Now if you know me, you know that I’m very involved with music. I currently am the stake music chairman, the ward choir director, and the primary pianist. I don’t think I’ve ever not had a music calling and I went to school and studied music. So for me I believe that I have a pretty extensive background in music and if there’s a song that I don’t think I’ve ever sung before it’s most like also unfamiliar to most others too.
And I was sitting in my seat and kind of grumbling to myself because this isn’t the first time we had sung unfamiliar hymns and I had this belief that we should sing more familiar hymns, that more familiar they are the more meaningful they are. And as I was formulating this plan to talk to her and suggest more well-known hymns this gentleman got up to bear his testimony and he read the lyrics of that hymn.
He was brought to tears thinking and sharing his love and experience with that song and afterward, he went up to her and said, “how did know you know? How did you know on this first Sunday back that we could sing that I needed this piece?”
Now, knowing that – hearing that do you think I would have wanted any other song? If I knew that that song was specifically for that one person and that it was so meaningful and touching to him, would I have chosen a more well-known hymn? Of course not. I would have wanted him to have that deep and special experience.
I am not the reference point. Clearly what is familiar to me isn’t the standard for everyone else. In fact, there was another person who complained after the meeting about that same song and I say this because you will always be able to find someone with your point of view that shares your same reference point in certain areas.
We could have gotten to gather and complained about singing weird, odd, unfamiliar songs and we would have felt justified and validated in our own views but even then it wouldn’t have made either of us right. Because we’re not the reference point. We’re not the center.
One of my favorite scriptures is in 1 Nephi where Nephi says, I don’t know the meaning of all things, nevertheless, I know that God loves His children”
I don’t need to know all things – the only thing I need to know for me is who is my center and operate from that place – which is love.

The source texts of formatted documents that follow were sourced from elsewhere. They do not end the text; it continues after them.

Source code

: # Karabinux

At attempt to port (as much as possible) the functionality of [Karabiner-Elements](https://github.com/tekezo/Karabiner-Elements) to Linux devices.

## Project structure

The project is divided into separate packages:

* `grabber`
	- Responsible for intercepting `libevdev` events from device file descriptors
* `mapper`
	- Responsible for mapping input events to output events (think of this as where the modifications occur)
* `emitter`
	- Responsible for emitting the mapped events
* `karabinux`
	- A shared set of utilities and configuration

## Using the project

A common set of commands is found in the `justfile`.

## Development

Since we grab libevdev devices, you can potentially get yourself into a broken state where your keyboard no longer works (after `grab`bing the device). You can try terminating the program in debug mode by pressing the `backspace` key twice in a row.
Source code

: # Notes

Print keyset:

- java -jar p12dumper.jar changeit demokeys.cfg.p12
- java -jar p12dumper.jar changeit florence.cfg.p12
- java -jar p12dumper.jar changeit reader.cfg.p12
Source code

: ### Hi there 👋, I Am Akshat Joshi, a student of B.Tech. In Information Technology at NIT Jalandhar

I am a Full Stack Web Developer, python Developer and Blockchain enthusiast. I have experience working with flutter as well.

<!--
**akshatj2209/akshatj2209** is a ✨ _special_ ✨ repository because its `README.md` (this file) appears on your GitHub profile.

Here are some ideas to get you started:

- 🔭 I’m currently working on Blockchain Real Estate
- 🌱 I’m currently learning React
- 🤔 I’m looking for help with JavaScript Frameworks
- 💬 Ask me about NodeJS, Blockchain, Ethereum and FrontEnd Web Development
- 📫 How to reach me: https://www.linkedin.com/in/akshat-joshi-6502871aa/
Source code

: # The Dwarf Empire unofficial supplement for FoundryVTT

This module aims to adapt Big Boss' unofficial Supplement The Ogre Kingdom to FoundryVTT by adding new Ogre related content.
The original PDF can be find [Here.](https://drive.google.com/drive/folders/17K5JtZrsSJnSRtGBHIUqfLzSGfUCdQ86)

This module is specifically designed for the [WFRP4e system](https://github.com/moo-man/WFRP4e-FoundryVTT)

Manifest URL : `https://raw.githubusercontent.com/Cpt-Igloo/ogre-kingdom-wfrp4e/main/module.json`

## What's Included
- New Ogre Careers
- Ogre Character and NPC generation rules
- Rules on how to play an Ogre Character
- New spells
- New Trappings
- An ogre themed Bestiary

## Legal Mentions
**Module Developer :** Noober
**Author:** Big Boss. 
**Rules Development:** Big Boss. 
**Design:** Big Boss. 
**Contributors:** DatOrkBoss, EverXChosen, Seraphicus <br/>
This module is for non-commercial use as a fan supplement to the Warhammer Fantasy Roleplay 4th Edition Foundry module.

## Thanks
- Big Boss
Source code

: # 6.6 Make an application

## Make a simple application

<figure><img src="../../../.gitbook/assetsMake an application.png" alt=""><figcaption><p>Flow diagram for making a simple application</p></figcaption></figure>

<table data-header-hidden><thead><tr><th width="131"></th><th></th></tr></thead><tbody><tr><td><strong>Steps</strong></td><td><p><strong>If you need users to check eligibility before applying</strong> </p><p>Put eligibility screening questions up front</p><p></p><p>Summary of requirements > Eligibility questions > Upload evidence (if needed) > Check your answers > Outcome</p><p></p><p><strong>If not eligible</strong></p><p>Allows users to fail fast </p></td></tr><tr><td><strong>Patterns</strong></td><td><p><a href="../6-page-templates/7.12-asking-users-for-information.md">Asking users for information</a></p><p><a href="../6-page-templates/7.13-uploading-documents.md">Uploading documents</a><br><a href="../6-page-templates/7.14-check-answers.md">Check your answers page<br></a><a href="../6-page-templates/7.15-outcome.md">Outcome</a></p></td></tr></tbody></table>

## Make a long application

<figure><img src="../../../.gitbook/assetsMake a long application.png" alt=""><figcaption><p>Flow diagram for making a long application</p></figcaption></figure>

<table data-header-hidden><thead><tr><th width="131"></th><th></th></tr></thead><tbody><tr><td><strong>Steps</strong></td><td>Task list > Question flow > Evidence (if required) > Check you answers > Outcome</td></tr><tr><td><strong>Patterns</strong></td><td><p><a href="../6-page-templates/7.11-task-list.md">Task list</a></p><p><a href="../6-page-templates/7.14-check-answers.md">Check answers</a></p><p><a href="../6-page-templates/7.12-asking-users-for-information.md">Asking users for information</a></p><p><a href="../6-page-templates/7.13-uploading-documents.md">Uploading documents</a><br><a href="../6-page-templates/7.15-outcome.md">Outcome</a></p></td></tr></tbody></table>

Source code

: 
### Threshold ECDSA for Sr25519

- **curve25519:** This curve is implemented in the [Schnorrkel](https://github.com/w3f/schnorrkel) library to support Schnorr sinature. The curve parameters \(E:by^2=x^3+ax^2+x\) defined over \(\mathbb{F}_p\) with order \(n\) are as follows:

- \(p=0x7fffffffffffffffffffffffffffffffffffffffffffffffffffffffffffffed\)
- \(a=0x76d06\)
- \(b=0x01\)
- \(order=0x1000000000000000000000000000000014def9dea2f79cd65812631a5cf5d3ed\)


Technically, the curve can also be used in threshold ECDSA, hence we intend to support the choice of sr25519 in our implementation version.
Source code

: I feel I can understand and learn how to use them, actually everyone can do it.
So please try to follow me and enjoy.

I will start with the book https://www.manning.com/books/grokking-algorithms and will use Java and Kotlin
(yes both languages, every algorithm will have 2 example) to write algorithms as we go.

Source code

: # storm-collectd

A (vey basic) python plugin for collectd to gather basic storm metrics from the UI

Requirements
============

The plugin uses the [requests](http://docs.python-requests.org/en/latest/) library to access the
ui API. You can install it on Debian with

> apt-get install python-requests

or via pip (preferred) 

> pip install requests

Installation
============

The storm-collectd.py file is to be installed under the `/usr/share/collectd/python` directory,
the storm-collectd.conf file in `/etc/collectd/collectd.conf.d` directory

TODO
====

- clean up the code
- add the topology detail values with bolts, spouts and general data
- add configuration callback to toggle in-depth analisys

Love is always going to be open, it will always invite you to dig deeper. There is always going to be another side of the story. There’s always another insight, perspective, understanding. The more you understand this one truth, the more you can stop taking things so personally because it’s not about you. It’s not for you. And I believe if you really knew the whole thing you wouldn’t change a single thing.
Operating from love enables us to stop judging and be open to infinite possibilities. That’s a really exciting place to be in and to be from.